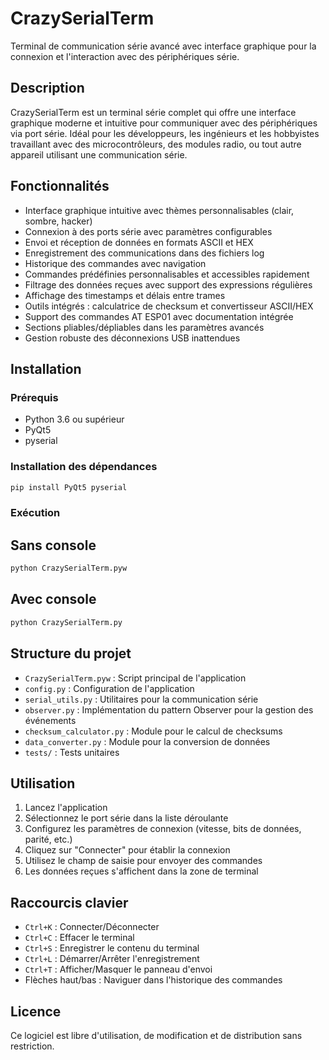 # CrazySerialTerm

Terminal de communication série avancé avec interface graphique pour la connexion et l'interaction avec des périphériques série.

## Description

CrazySerialTerm est un terminal série complet qui offre une interface graphique moderne et intuitive pour communiquer avec des périphériques via port série. Idéal pour les développeurs, les ingénieurs et les hobbyistes travaillant avec des microcontrôleurs, des modules radio, ou tout autre appareil utilisant une communication série.

## Fonctionnalités

- Interface graphique intuitive avec thèmes personnalisables (clair, sombre, hacker)
- Connexion à des ports série avec paramètres configurables
- Envoi et réception de données en formats ASCII et HEX
- Enregistrement des communications dans des fichiers log
- Historique des commandes avec navigation
- Commandes prédéfinies personnalisables et accessibles rapidement
- Filtrage des données reçues avec support des expressions régulières
- Affichage des timestamps et délais entre trames
- Outils intégrés : calculatrice de checksum et convertisseur ASCII/HEX
- Support des commandes AT ESP01 avec documentation intégrée
- Sections pliables/dépliables dans les paramètres avancés
- Gestion robuste des déconnexions USB inattendues

## Installation

### Prérequis

- Python 3.6 ou supérieur
- PyQt5
- pyserial

### Installation des dépendances

```bash
pip install PyQt5 pyserial
```


### Exécution

## Sans console

```bash
python CrazySerialTerm.pyw 
```

## Avec console

```bash
python CrazySerialTerm.py
```

## Structure du projet

- `CrazySerialTerm.pyw` : Script principal de l'application
- `config.py` : Configuration de l'application
- `serial_utils.py` : Utilitaires pour la communication série
- `observer.py` : Implémentation du pattern Observer pour la gestion des événements
- `checksum_calculator.py` : Module pour le calcul de checksums
- `data_converter.py` : Module pour la conversion de données
- `tests/` : Tests unitaires

## Utilisation

1. Lancez l'application
2. Sélectionnez le port série dans la liste déroulante
3. Configurez les paramètres de connexion (vitesse, bits de données, parité, etc.)
4. Cliquez sur "Connecter" pour établir la connexion
5. Utilisez le champ de saisie pour envoyer des commandes
6. Les données reçues s'affichent dans la zone de terminal

## Raccourcis clavier

- `Ctrl+K` : Connecter/Déconnecter
- `Ctrl+C` : Effacer le terminal
- `Ctrl+S` : Enregistrer le contenu du terminal
- `Ctrl+L` : Démarrer/Arrêter l'enregistrement
- `Ctrl+T` : Afficher/Masquer le panneau d'envoi
- Flèches haut/bas : Naviguer dans l'historique des commandes

## Licence

Ce logiciel est libre d'utilisation, de modification et de distribution sans restriction.

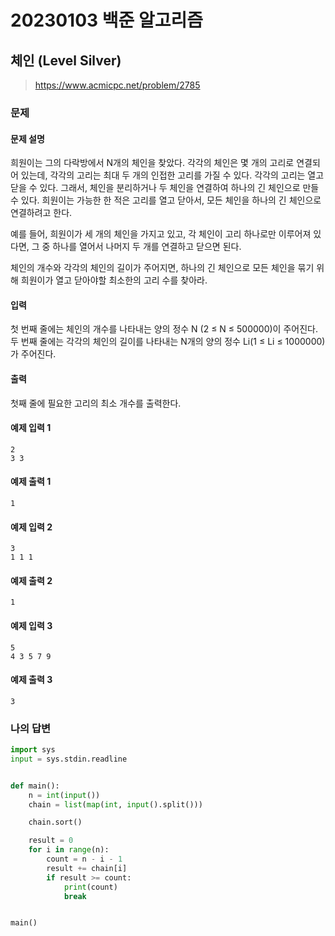 # 20230103 백준 알고리즘

## 체인 (Level Silver)
> https://www.acmicpc.net/problem/2785

### 문제
#### 문제 설명
희원이는 그의 다락방에서 N개의 체인을 찾았다. 각각의 체인은 몇 개의 고리로 연결되어 있는데, 각각의 고리는 최대 두 개의 인접한 고리를 가질 수 있다. 각각의 고리는 열고 닫을 수 있다. 그래서, 체인을 분리하거나 두 체인을 연결하여 하나의 긴 체인으로 만들 수 있다. 희원이는 가능한 한 적은 고리를 열고 닫아서, 모든 체인을 하나의 긴 체인으로 연결하려고 한다.

예를 들어, 희원이가 세 개의 체인을 가지고 있고, 각 체인이 고리 하나로만 이루어져 있다면, 그 중 하나를 열어서 나머지 두 개를 연결하고 닫으면 된다.

체인의 개수와 각각의 체인의 길이가 주어지면, 하나의 긴 체인으로 모든 체인을 묶기 위해 희원이가 열고 닫아야할 최소한의 고리 수를 찾아라.

#### 입력
첫 번째 줄에는 체인의 개수를 나타내는 양의 정수 N (2 ≤ N ≤ 500000)이 주어진다. 두 번째 줄에는 각각의 체인의 길이를 나타내는 N개의 양의 정수 Li(1 ≤ Li ≤ 1000000)가 주어진다.

#### 출력
첫째 줄에 필요한 고리의 최소 개수를 출력한다.

#### 예제 입력 1
```
2
3 3
```

#### 예제 출력 1
```
1
```

#### 예제 입력 2
```
3
1 1 1
```

#### 예제 출력 2
```
1
```

#### 예제 입력 3
```
5
4 3 5 7 9
```

#### 예제 출력 3
```
3
```

### 나의 답변
```python
import sys
input = sys.stdin.readline


def main():
    n = int(input())
    chain = list(map(int, input().split()))

    chain.sort()

    result = 0
    for i in range(n):
        count = n - i - 1
        result += chain[i]
        if result >= count:
            print(count)
            break


main()
```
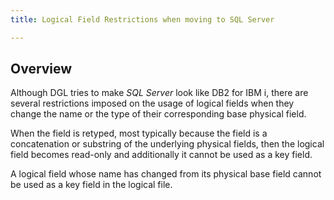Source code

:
 ```yaml
---
title: Logical Field Restrictions when moving to SQL Server

---
```


## Overview

Although DGL tries to make _SQL Server_ look like DB2 for IBM i, there are several restrictions imposed on the usage of logical fields when they change the name or the type of their corresponding base physical field.  

When the field is retyped, most typically because the field is a concatenation or substring of the underlying physical fields, then the logical field becomes read-only and additionally it cannot be used as a key field.  

A logical field whose name has changed from its physical base field cannot be used as a key field in the logical file.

▸ Prompt
Exactly the lines from the top of the listing through the line holding "- Connexion à" should be repeated, with pictures left out.

▸ Task result
 # CrazySerialTerm

Terminal de communication série avancé avec interface graphique pour la connexion et l'interaction avec des périphériques série.

## Description

CrazySerialTerm est un terminal série complet qui offre une interface graphique moderne et intuitive pour communiquer avec des périphériques via port série. Idéal pour les développeurs, les ingénieurs et les hobbyistes travaillant avec des microcontrôleurs, des modules radio, ou tout autre appareil utilisant une communication série.

## Fonctionnalités

- Interface graphique intuitive avec thèmes personnalisables (clair, sombre, hacker)
- Connexion à des ports série avec paramètres configurables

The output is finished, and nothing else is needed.